Accepting tax-exempt status means that you tell the government — and the people — that your organization is going to act in the general welfare.  By applying for a tax exemption, your organization gives up the right to make certain forms of speech.  Want to say whatever you want?  Don’t be tax-exempt.  Want to be tax-exempt?  Leave politics out of the sermon.

Simple.


Goals of This Blog

7 November 2008

The first aim of my work was to provide a resource to a large population of individuals who want to issue a formal complaint to the IRS about the LDS Church’s involvement in Proposition 8, but didn’t know how. I posted two other thoughts on why I felt the Church was more hypocritical than many of its counterparts with respect to both supporting “traditional marriage” and overturning a legitimate California Supreme Court ruling. There wasn’t any particular relationship between these ideas, other than my dismay at the Church’s role in the passage of Proposition 8.

As the interest in this blog grows, another goal has appeared: we must demonstrate broad taxpayer concern about the LDS Church’s substantial activities to influence legislation — Proposition 8. While it indeed may not directly lead to revocation of the Church’s tax status, I am hopeful that our work may have three useful consequences, no matter what the IRS decides.

First, submission of an unprecedented number of complaints may convince the IRS to investigate the matter and clarify the “no substantial part” test and whether churches’ instructing their members to engage in substantial activity to influence legislation means those members act as agents of the church. Under certain tests, an expenditure of $20 million qualifies as “substantial”, and such an expenditure by church members at the direct instruction of church leaders may constitute prohibited activity. And, are members of a church, who attend services, donate money to the church, and obey church leaders in conducting their personal lives, agents of that church when they engage in substantial activity to influence legislation at church leaders’ instructions? These gray areas would benefit from clarification, and a large number of complaints may lead to that.

Second, a massive peaceful outcry against the Church’s activities may convince Church leaders that its political activities have a negative impact on the Church’s reputation in the world. The LDS church works hard to maintain a positive, uplifting image, through its humanitarian work, the appearance of its buildings, the conduct of its members, and even uplifting television and radio advertising.
By maintaining respectful but vocal discourse opposing the Church’s political activities, particularly in a way that demonstrates that the Church’s reputation has been damaged, Church leaders may be less likely to engage in political activism in the future.
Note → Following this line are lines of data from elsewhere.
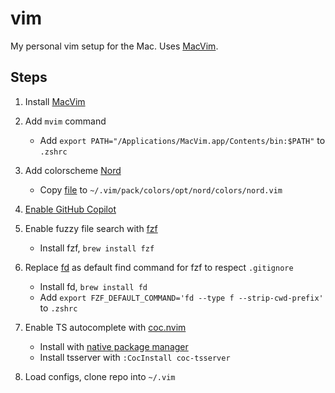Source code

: # vim

My personal vim setup for the Mac. Uses [MacVim](https://macvim.org).

## Steps

1. Install [MacVim](https://macvim.org)

2. Add `mvim` command
   - Add `export PATH="/Applications/MacVim.app/Contents/bin:$PATH"` to `.zshrc`

3. Add colorscheme [Nord](https://github.com/nordtheme/vim/tree/main)
   - Copy [file](https://github.com/nordtheme/vim/blob/main/colors/nord.vim) to `~/.vim/pack/colors/opt/nord/colors/nord.vim`

4. [Enable GitHub Copilot](https://docs.github.com/en/copilot/getting-started-with-github-copilot?tool=vimneovim)

5. Enable fuzzy file search with [fzf](https://github.com/junegunn/fzf)
   - Install fzf, `brew install fzf`

6. Replace [fd](https://github.com/sharkdp/fd) as default find command for fzf to respect `.gitignore`
   - Install fd, `brew install fd`
   - Add `export FZF_DEFAULT_COMMAND='fd --type f --strip-cwd-prefix'` to `.zshrc`

7. Enable TS autocomplete with [coc.nvim](https://github.com/neoclide/coc.nvim)
   - Install with [native package manager](https://github.com/neoclide/coc.nvim/wiki/Install-coc.nvim#using-vim8s-native-package-manager)
   - Install tsserver with `:CocInstall coc-tsserver`

8. Load configs, clone repo into `~/.vim`
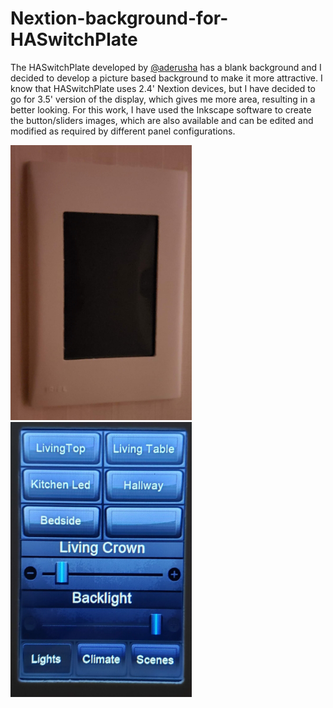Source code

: # Nextion-background-for-HASwitchPlate

The HASwitchPlate developed by [@aderusha](https://github.com/aderusha/HASwitchPlate) has a blank background and I decided to develop a picture based background to make it more attractive. I know that HASwitchPlate uses 2.4' Nextion devices, but I have decided to go for 3.5' version of the display, which gives me more area, resulting in a better looking. For this work, I have used the Inkscape software to create the button/sliders images, which are also available and can be edited and modified as required by different panel configurations.

<img src="https://github.com/lspaula/Nextion-background-for-HASwitchPlate/blob/master/Photos/20190822_224749.jpg?raw=true" width="290" height="440">

<img src="https://github.com/lspaula/Nextion-background-for-HASwitchPlate/blob/master/Photos/20190828_213032.jpg?raw=true" width="290" height="440">
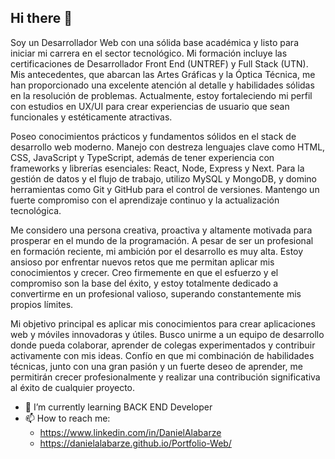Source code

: ## Hi there 👋
Soy un Desarrollador Web con una sólida base académica y listo para iniciar mi carrera en el sector tecnológico. Mi formación incluye las certificaciones de Desarrollador Front End (UNTREF) y Full Stack (UTN). Mis antecedentes, que abarcan las Artes Gráficas y la Óptica Técnica, me han proporcionado una excelente atención al detalle y habilidades sólidas en la resolución de problemas. Actualmente, estoy fortaleciendo mi perfil con estudios en UX/UI para crear experiencias de usuario que sean funcionales y estéticamente atractivas.

Poseo conocimientos prácticos y fundamentos sólidos en el stack de desarrollo web moderno. Manejo con destreza lenguajes clave como HTML, CSS, JavaScript y TypeScript, además de tener experiencia con frameworks y librerías esenciales: React, Node, Express y Next. Para la gestión de datos y el flujo de trabajo, utilizo MySQL y MongoDB, y domino herramientas como Git y GitHub para el control de versiones. Mantengo un fuerte compromiso con el aprendizaje continuo y la actualización tecnológica.

Me considero una persona creativa, proactiva y altamente motivada para prosperar en el mundo de la programación. A pesar de ser un profesional en formación reciente, mi ambición por el desarrollo es muy alta. Estoy ansioso por enfrentar nuevos retos que me permitan aplicar mis conocimientos y crecer. Creo firmemente en que el esfuerzo y el compromiso son la base del éxito, y estoy totalmente dedicado a convertirme en un profesional valioso, superando constantemente mis propios límites.

Mi objetivo principal es aplicar mis conocimientos para crear aplicaciones web y móviles innovadoras y útiles. Busco unirme a un equipo de desarrollo donde pueda colaborar, aprender de colegas experimentados y contribuir activamente con mis ideas. Confío en que mi combinación de habilidades técnicas, junto con una gran pasión y un fuerte deseo de aprender, me permitirán crecer profesionalmente y realizar una contribución significativa al éxito de cualquier proyecto.

- 🌱 I’m currently learning BACK END Developer
- 📫 How to reach me:
  - https://www.linkedin.com/in/DanielAlabarze
  - https://danielalabarze.github.io/Portfolio-Web/

<!--
**DanielAlabarze/DanielAlabarze** is a ✨ _special_ ✨ repository because its `README.md` (this file) appears on your GitHub profile.

Here are some ideas to get you started:

- 🔭 I’m currently working on ...
- 🌱 I’m currently learning ...
- 👯 I’m looking to collaborate on ...
- 🤔 I’m looking for help with ...
- 💬 Ask me about ...
- 📫 How to reach me: ...
- 😄 Pronouns: ...
- ⚡ Fun fact: ...
-->

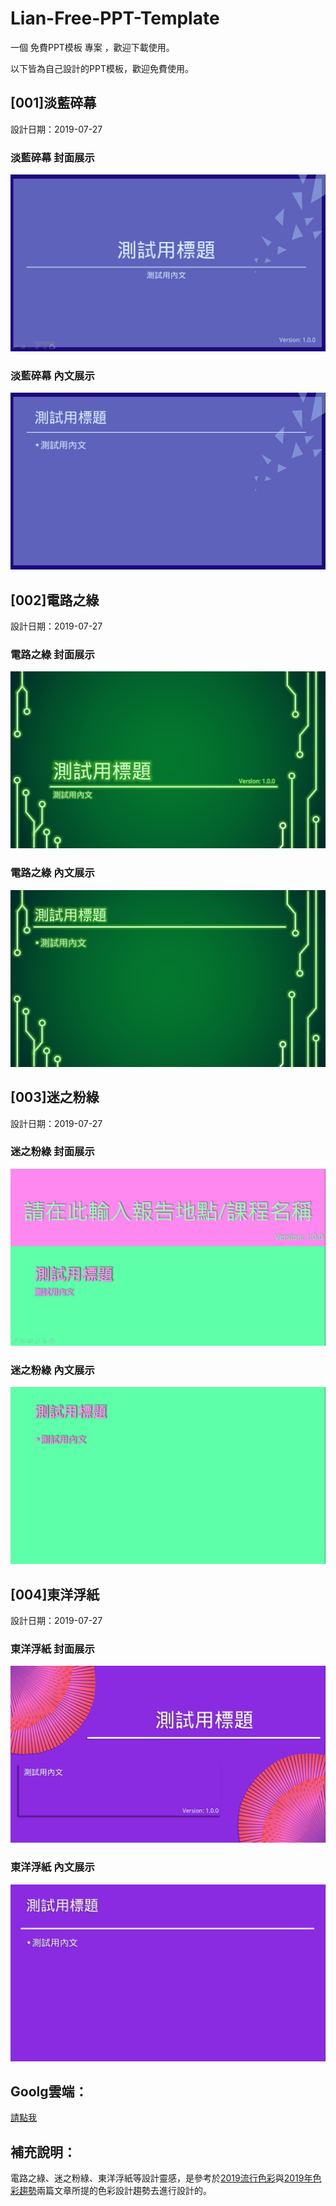 # Lian-Free-PPT-Template
一個 免費PPT模板 專案 ，歡迎下載使用。

以下皆為自己設計的PPT模板，歡迎免費使用。

## [001]淡藍碎幕
設計日期：2019-07-27
### 淡藍碎幕 封面展示
![封面001](/[001]淡藍碎幕/淡藍碎幕封面展示.png "封面")

### 淡藍碎幕 內文展示
![內文001](/[001]淡藍碎幕/淡藍碎幕內文展示.png "內文")

## [002]電路之綠
設計日期：2019-07-27
### 電路之綠 封面展示
![封面002](/[002]電路之綠/電路之綠封面展示.png "封面")

### 電路之綠 內文展示
![內文002](/[002]電路之綠/電路之綠內文展示.png "內文")

## [003]迷之粉綠
設計日期：2019-07-27
### 迷之粉綠 封面展示
![封面003](/[003]迷之粉綠/迷之粉綠封面展示.png "封面")

### 迷之粉綠 內文展示
![內文003](/[003]迷之粉綠/迷之粉綠內文展示.png "內文")

## [004]東洋浮紙
設計日期：2019-07-27
### 東洋浮紙 封面展示
![封面004](/[004]東洋浮紙/東洋浮紙封面展示.png "封面")

### 東洋浮紙 內文展示
![內文004](/[004]東洋浮紙/東洋浮紙內文展示.png "內文")

## Goolg雲端：
[請點我](https://drive.google.com/drive/folders/10__exv3wUv4hVRoyjAKi87zTLZaLUomU)

## 補充說明：
電路之綠、迷之粉綠、東洋浮紙等設計靈感，是參考於[2019流行色彩](https://www.shutterstock.com/zh-Hant/blog/design-with-2019-color-trends)與[2019年色彩趨勢](https://www.shutterstock.com/zh-Hant/blog/2019-color-trends)兩篇文章所提的色彩設計趨勢去進行設計的。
Finally, sufficient interest in this activity could lead to support for amending state and federal regulation of tax-exempt entities. Perhaps this does not merit revocation of the LDS Church’s 501(c)(3) status today, but perhaps the Church’s activities have highlighted the issue in an unprecedented way. Now, there may be enough support to change tax law so that endorsement of and opposition to ballot initiatives are prohibited, just as these entities are prohibited from endorsing or opposing a particular candidate. (This idea will get a new post.)